Pedro Eduardo Portilho de Nader (*)

O advogado Saulo Ramos, na Folha de S.Paulo, teria sugerido que a famigerada (o termo é empregado por mim agora, não por ele) Lei de Imprensa editada em 1967 poderia ser aplicada no caso da entrevista falsa no programa Domingo Legal, permitindo "censura prévia de todas as formas, embora inconstitucionalmente".

Se eu entendi direito, a idéia é que, como a lei editada pela ditadura não foi diretamente substituída, ela não teria sido anulada e, portanto, ainda valeria, mesmo que a nova Constituição, de 1988, proíba a censura prévia ? tal como ocorre no seu parágrafo sobre a liberdade de expressão do artigo quinto. A sugestão me parece um duplo absurdo escandaloso.
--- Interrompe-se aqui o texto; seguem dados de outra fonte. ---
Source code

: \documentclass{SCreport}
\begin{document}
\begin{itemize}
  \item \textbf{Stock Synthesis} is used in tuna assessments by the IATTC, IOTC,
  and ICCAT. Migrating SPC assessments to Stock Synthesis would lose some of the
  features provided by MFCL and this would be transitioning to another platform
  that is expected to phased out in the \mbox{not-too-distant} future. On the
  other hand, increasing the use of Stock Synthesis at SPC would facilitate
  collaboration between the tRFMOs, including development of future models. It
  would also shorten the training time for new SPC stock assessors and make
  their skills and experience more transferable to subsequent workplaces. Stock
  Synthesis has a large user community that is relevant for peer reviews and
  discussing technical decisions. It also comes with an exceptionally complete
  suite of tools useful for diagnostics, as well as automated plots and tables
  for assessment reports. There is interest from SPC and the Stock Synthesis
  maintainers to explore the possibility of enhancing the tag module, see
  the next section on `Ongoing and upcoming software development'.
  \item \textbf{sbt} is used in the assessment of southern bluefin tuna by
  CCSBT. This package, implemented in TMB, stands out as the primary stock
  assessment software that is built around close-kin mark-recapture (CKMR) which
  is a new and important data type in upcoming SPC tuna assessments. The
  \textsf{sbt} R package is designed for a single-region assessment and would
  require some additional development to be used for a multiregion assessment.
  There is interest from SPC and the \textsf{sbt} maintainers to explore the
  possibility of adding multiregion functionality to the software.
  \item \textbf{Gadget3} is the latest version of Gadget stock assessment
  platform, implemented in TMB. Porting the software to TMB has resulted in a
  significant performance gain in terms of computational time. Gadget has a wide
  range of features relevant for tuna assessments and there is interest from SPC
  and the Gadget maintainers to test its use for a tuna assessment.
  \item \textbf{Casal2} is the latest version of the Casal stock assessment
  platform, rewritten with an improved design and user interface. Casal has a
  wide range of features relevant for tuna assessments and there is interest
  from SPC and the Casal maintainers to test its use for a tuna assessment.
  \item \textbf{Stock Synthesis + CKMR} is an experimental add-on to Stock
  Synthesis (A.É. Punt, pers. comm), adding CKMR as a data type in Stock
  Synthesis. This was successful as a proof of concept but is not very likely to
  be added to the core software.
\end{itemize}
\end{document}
Todos que conhecem um mínimo sobre direito constitucional sabem que a proclamação de uma nova Constituição não anula todas as leis anteriores a ela: isso seria impraticável porque geraria um vácuo ? ou um caos ? jurídico.

Por outro lado, todos também sabem, ou deveriam saber (sobretudo um advogado), que uma lei anterior à Constituição não pode contrariar as normas constitucionais ? é óbvio, isso vale igualmente para as leis posteriores à Constituição. Para a validade de toda e qualquer lei, é necessário que ela seja compatível com a Constituição em vigor ? também chamada de Lei Maior justamente porque todas as demais leis existentes, anteriores ou posteriores, são a ela inferiores.
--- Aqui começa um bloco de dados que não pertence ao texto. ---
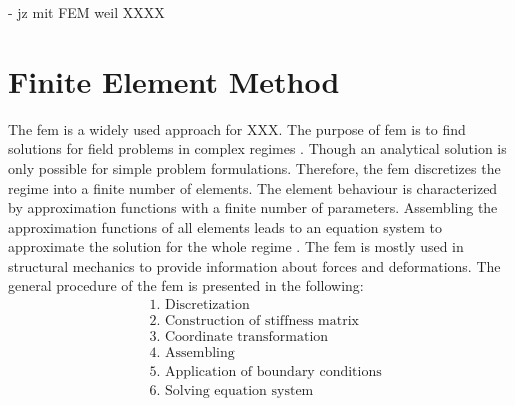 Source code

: 



- jz mit FEM weil XXXX


\section{Finite Element Method} \label{sec: FEMBasics}

The \acrfull{fem} is a widely used approach for XXX. 
The purpose of \acrshort{fem} is to find solutions for field problems in complex regimes \cite{willner_vorlesungsskript_nodate}. Though an analytical solution is only possible for simple problem formulations. Therefore, the \acrshort{fem} discretizes the regime into a finite number of elements. The element behaviour is characterized by approximation functions with a finite number of parameters. Assembling the approximation functions of all elements leads to an equation system to approximate the solution for the whole regime \cite{jagota_finite_nodate}. The \acrshort{fem} is mostly used in structural mechanics to provide information about forces and deformations. The general procedure of the \acrshort{fem} is presented in the following: \\

\begin{align*}
    &\text{1. Discretization} \\
    &\text{2. Construction of stiffness matrix}\\ 
    &\text{3. Coordinate transformation} \\
    &\text{4. Assembling} \\
    &\text{5. Application of boundary conditions} \\
    &\text{6. Solving equation system}
\end{align*}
Trata-se do que, no âmbito jurídico, se chama teoria da recepção: de acordo com esta, há a preservação das leis anteriores que são materialmente compatíveis com a Constituição. Assim recepcionada pela Constituição, toda legislação anterior que com ela não seja incompatível continua em pleno vigor. Em contrapartida, todo ordenamento jurídico anterior materialmente incompatível é considerado revogado. É o caso da malfadada censura prévia prevista pela Lei de Imprensa. A revogação da lei é automática, dispensando sua retirada expressa ou a interpretação do Supremo Tribunal Federal.

Alarmante e consternador

Não conheço o texto da Lei de Imprensa: talvez (e apenas talvez) ela não tenha sido ad-rogada com o advento da Constituição de 1988 (isso não é relevante aqui, como explicado pelo que se segue), mas, certamente e no mínimo, a parte nela que se refere ao dispositivo da censura prévia foi automaticamente derrogada.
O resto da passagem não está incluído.